Embarassingly Parallel DB Update Using Python (PostGIS/PostgreSQL)

Question

I need to update every record in a spatial database in which I have a data set of points that overlay data set of polygons. For each point feature I want to assign a key to relate it to the polygon feature that it lies within. So if my point 'New York City' lies within polygon USA and for the USA polygon 'GID = 1' I will assign 'gid_fkey = 1' for my point New York City.

To do this I have created the following query.

procQuery = 'UPDATE city SET gid_fkey = gid FROM country  WHERE ST_within((SELECT the_geom FROM city WHERE wp_id = %s), country.the_geom) AND city_id = %s' % (cityID, cityID)

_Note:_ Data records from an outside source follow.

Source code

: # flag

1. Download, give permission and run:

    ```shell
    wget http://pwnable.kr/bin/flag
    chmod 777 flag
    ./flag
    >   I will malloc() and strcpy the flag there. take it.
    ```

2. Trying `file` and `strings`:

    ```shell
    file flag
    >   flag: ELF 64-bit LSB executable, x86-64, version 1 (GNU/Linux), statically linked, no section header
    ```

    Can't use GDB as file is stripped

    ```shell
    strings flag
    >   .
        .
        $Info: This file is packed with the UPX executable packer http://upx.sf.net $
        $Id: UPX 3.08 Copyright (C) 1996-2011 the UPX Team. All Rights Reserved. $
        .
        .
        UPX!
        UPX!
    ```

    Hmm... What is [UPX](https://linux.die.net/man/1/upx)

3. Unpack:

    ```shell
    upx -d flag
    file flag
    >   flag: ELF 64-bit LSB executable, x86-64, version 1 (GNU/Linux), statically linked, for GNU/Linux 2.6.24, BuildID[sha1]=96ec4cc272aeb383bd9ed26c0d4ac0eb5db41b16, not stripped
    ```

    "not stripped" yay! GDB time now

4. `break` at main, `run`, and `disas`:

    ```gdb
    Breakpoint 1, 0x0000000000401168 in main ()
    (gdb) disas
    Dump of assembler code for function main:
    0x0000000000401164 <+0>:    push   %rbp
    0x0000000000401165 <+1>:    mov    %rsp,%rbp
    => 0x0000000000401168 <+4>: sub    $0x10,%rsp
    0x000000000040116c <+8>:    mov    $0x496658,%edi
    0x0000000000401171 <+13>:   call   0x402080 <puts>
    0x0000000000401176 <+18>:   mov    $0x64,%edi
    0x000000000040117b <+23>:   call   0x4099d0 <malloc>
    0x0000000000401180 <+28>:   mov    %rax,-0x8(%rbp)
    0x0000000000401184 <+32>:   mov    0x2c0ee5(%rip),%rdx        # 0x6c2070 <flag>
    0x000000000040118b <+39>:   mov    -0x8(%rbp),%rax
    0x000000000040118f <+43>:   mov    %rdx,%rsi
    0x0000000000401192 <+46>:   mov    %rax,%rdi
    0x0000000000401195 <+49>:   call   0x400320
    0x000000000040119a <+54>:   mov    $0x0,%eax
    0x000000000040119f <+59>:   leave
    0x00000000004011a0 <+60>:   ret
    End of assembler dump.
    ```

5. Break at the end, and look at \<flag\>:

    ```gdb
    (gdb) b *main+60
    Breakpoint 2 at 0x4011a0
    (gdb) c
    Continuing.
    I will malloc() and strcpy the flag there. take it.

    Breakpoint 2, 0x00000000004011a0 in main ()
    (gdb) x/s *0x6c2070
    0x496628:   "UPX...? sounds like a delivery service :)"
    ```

At present I am getting the cityID info from another query that just selects all cityID where gid_fkey is NULL. Essentially I just need to loop through these and run the query shown earlier. As the query only relies on static information in the other table in theory all of these processes can be run at once. I have implemented the threading procedure below but I can't seem to make the migration to multiprocessing

import psycopg2, pprint, threading, time, Queue

queue = Queue.Queue()
pyConn = psycopg2.connect("dbname='geobase_1' host='localhost'")
pyConn.set_isolation_level(0)
pyCursor1 = pyConn.cursor()

getGID = 'SELECT cityID FROM city'
pyCursor1.execute(getGID)
gidList = pyCursor1.fetchall()

class threadClass(threading.Thread):

def __init__(self, queue):
        threading.Thread.__init__(self)
        self.queue = queue

def run(self):

        while True:
            gid = self.queue.get()

            procQuery = 'UPDATE city SET gid_fkey = gid FROM country  WHERE ST_within((SELECT the_geom FROM city WHERE wp_id = %s), country.the_geom) AND city_id = %s' % (cityID, cityID)

            pyCursor2 = pyConn.cursor()                         
            pyCursor2.execute(procQuery)

            print gid[0]                    
            print 'Done'

def main():

    for i in range(4):
        t = threadClass(queue)
        t.setDaemon(True)
        t.start()

        for gid in gidList:
            queue.put(gid)

    queue.join()

main()

I'm not even sure if the multithreading is optimal but it is definitely faster than going through one by one.

The machine I will be using has four cores (Quad Core) and a minimal Linux OS with no GUI, PostgreSQL, PostGIS and Python if that makes a difference.

What do I need to change to get this painfully easy multiprocessing task enabled?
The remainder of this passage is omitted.